> DATA FOR THIS TASK
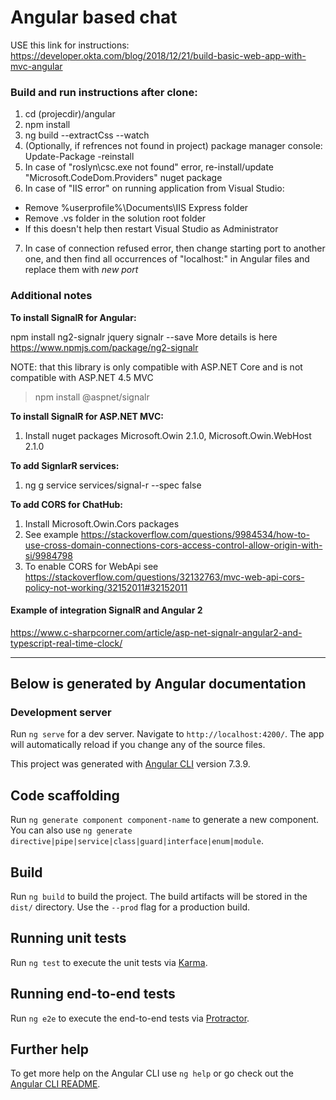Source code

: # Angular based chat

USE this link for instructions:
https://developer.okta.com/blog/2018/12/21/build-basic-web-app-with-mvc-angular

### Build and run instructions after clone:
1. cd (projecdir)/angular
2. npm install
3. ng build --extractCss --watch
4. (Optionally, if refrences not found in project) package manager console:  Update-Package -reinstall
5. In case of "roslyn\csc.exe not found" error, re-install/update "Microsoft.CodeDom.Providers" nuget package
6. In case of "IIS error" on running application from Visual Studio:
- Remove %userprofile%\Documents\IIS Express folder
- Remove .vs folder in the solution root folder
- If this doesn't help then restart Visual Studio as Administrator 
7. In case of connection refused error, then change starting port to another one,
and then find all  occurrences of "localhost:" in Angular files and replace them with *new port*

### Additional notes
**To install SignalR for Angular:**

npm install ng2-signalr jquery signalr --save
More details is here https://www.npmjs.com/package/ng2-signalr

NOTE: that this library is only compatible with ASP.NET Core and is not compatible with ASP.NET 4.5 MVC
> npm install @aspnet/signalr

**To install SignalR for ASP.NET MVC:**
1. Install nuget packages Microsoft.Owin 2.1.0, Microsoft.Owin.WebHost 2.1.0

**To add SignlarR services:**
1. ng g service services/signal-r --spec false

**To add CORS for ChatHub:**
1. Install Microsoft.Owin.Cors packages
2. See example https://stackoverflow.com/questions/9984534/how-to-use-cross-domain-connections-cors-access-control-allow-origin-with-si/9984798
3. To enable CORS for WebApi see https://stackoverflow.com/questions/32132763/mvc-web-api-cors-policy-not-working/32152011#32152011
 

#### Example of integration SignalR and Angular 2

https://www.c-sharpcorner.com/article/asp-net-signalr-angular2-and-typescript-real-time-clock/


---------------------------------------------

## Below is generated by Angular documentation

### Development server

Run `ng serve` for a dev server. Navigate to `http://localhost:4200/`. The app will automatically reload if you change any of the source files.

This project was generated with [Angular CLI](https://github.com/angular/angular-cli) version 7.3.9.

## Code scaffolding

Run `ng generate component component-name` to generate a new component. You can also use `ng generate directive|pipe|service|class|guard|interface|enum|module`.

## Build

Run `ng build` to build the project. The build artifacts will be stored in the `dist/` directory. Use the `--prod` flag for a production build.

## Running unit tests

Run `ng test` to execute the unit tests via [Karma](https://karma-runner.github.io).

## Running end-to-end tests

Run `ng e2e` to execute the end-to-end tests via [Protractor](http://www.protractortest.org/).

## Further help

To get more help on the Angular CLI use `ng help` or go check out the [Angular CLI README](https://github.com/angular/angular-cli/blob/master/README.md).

--

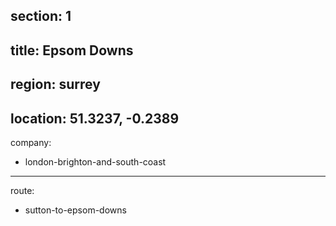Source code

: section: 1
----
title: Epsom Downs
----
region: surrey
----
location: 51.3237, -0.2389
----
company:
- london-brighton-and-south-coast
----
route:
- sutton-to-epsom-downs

> THE PROBLEM
Set down precisely the lines above between the line holding "USE this link" and the line holding "- Remove .vs", inclusive, and nothing beyond them.

> RESULT FOR THIS EXERCISE
USE this link for instructions:
https://developer.okta.com/blog/2018/12/21/build-basic-web-app-with-mvc-angular

### Build and run instructions after clone:
1. cd (projecdir)/angular
2. npm install
3. ng build --extractCss --watch
4. (Optionally, if refrences not found in project) package manager console:  Update-Package -reinstall
5. In case of "roslyn\csc.exe not found" error, re-install/update "Microsoft.CodeDom.Providers" nuget package
6. In case of "IIS error" on running application from Visual Studio:
- Remove %userprofile%\Documents\IIS Express folder
- Remove .vs folder in the solution root folder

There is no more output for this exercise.